— PROBLEM REQUIREMENTS —
From the entries that follow, gather each line holding the word "WebsiteURL".

— Dataset entries —
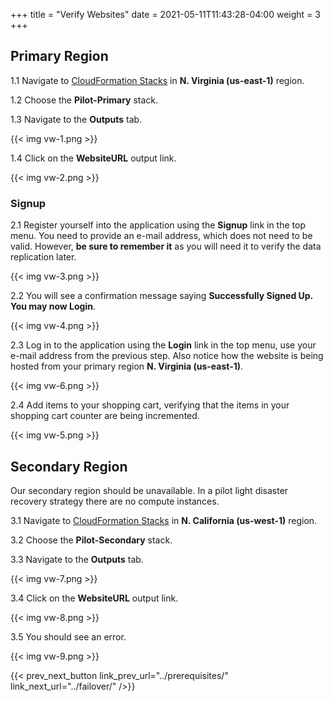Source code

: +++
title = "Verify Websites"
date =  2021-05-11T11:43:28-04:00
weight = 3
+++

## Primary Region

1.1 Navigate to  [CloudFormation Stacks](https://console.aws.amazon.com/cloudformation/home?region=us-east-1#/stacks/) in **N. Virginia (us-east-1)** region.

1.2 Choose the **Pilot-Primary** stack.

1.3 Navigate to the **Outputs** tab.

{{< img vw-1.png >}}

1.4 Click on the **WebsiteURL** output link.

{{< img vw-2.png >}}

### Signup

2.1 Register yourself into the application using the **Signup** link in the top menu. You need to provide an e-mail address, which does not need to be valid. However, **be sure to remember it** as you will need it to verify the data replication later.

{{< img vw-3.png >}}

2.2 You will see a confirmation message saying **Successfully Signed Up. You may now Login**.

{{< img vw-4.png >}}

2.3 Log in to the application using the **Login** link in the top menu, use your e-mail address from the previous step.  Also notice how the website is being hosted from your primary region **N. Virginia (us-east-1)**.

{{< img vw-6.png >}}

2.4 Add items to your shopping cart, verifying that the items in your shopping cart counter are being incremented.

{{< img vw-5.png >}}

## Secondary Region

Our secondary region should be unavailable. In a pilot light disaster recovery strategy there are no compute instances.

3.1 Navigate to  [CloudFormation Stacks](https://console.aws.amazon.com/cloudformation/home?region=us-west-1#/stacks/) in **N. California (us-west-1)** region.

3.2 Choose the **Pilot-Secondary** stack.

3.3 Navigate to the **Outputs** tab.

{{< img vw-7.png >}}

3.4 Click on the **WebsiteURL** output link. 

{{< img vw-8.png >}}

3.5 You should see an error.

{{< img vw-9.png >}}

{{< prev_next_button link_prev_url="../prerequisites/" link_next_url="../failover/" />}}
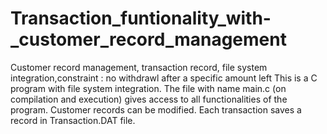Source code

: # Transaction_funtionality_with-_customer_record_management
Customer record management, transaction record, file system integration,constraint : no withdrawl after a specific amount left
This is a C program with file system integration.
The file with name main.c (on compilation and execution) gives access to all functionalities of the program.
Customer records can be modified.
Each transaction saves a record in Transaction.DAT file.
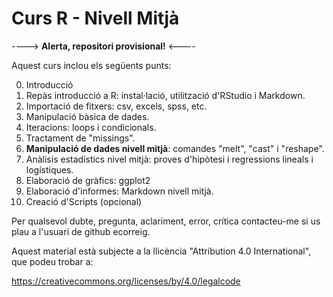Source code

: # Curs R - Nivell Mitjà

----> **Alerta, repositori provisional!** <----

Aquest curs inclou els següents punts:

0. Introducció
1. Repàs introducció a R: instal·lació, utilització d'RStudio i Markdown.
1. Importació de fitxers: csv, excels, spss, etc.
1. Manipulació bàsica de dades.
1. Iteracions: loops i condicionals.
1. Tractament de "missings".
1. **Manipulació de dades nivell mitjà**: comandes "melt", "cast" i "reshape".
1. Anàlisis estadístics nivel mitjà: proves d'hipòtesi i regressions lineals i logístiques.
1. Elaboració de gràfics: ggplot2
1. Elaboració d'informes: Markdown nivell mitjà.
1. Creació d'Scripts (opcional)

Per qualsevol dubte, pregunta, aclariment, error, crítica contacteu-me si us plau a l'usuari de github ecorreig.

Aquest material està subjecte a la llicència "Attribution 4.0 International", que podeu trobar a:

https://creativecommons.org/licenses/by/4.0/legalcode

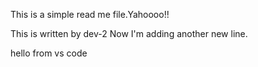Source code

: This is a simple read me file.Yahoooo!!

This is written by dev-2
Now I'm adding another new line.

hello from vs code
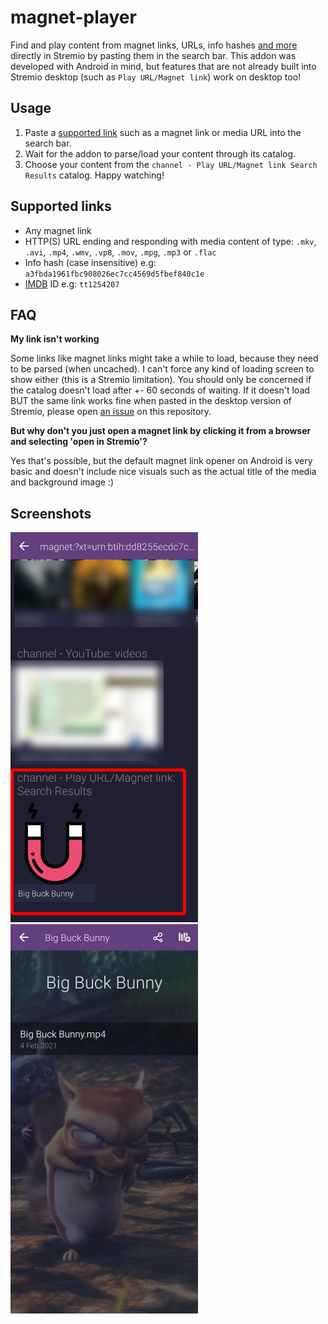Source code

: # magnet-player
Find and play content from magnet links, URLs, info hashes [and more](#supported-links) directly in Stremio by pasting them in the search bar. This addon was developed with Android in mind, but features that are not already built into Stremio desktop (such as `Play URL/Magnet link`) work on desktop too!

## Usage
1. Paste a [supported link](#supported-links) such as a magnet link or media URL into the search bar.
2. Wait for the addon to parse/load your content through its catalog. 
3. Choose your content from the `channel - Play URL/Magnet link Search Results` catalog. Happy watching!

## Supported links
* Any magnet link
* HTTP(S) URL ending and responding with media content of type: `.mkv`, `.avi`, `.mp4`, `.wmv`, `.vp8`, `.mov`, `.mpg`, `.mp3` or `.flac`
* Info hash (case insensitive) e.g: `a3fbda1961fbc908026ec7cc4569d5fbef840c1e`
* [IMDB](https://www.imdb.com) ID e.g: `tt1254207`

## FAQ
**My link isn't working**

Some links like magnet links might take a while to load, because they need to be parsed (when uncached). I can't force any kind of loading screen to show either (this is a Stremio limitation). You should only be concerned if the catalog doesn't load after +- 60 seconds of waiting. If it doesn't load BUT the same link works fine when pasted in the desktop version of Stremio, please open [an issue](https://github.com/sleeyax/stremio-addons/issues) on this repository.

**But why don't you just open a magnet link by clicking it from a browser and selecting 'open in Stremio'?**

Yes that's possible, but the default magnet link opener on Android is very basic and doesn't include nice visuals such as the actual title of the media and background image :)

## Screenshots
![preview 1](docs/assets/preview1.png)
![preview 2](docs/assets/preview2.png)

— EXERCISE OUTPUT —
1.4 Click on the **WebsiteURL** output link.
3.4 Click on the **WebsiteURL** output link. 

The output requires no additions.